* Task to carry out *
The copy you give must match the lines from the top of the data through the line containing "## 1. Introduction" exactly, and it must hold no pictures.

Collected data:
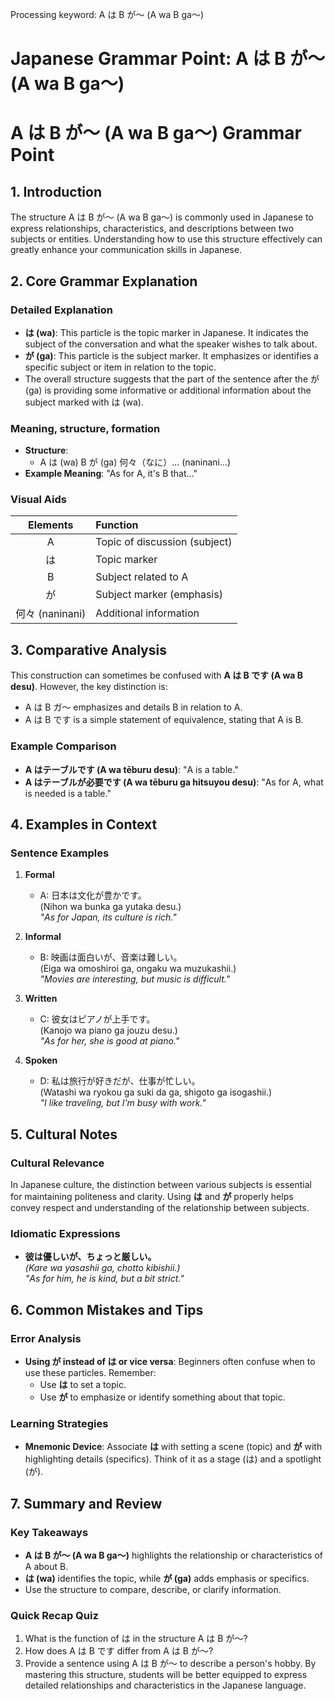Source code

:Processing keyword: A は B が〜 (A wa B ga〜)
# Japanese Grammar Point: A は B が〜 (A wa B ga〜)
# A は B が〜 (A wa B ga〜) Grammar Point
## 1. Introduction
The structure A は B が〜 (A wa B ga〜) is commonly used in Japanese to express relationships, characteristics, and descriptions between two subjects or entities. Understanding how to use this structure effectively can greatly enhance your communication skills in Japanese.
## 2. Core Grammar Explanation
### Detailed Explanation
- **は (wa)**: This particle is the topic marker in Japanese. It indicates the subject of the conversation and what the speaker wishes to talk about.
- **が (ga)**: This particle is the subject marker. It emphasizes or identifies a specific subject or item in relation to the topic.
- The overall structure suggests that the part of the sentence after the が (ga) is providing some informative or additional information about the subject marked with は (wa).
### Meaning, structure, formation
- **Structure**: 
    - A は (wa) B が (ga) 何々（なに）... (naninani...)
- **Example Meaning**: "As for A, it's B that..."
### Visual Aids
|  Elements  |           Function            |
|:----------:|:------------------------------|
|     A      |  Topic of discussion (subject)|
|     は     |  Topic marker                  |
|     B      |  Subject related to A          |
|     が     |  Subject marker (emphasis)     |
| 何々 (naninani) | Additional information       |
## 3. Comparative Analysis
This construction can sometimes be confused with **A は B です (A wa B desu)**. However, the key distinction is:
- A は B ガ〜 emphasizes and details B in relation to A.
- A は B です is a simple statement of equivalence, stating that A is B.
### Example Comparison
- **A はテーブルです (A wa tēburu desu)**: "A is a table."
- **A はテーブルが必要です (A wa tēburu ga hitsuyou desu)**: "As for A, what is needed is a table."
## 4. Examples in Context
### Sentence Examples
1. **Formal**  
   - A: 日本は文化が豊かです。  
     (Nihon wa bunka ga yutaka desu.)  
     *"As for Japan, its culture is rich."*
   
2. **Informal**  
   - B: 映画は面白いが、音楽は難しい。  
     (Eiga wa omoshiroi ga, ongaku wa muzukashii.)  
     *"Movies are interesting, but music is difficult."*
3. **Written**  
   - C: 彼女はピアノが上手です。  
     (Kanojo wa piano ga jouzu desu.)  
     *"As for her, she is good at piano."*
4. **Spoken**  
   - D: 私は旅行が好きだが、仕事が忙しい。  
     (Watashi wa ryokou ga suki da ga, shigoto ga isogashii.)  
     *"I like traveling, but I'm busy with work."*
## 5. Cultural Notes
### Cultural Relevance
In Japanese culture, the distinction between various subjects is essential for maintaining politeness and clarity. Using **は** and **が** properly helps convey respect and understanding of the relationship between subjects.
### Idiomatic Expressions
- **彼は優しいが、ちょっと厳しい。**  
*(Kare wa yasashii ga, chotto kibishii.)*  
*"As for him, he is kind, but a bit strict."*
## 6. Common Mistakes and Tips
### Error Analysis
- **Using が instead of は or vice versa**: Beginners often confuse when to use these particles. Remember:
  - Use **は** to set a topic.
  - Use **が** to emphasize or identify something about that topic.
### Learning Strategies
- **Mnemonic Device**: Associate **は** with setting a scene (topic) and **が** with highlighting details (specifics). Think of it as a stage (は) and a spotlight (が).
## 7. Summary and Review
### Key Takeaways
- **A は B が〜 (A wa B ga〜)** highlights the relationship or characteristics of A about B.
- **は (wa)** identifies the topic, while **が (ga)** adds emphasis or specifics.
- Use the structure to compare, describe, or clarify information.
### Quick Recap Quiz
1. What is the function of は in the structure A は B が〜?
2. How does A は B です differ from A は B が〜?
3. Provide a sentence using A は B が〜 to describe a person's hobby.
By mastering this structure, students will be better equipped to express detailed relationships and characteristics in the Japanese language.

* Answer to this task *
Source code

:Processing keyword: A は B が〜 (A wa B ga〜)
# Japanese Grammar Point: A は B が〜 (A wa B ga〜)
# A は B が〜 (A wa B ga〜) Grammar Point
## 1. Introduction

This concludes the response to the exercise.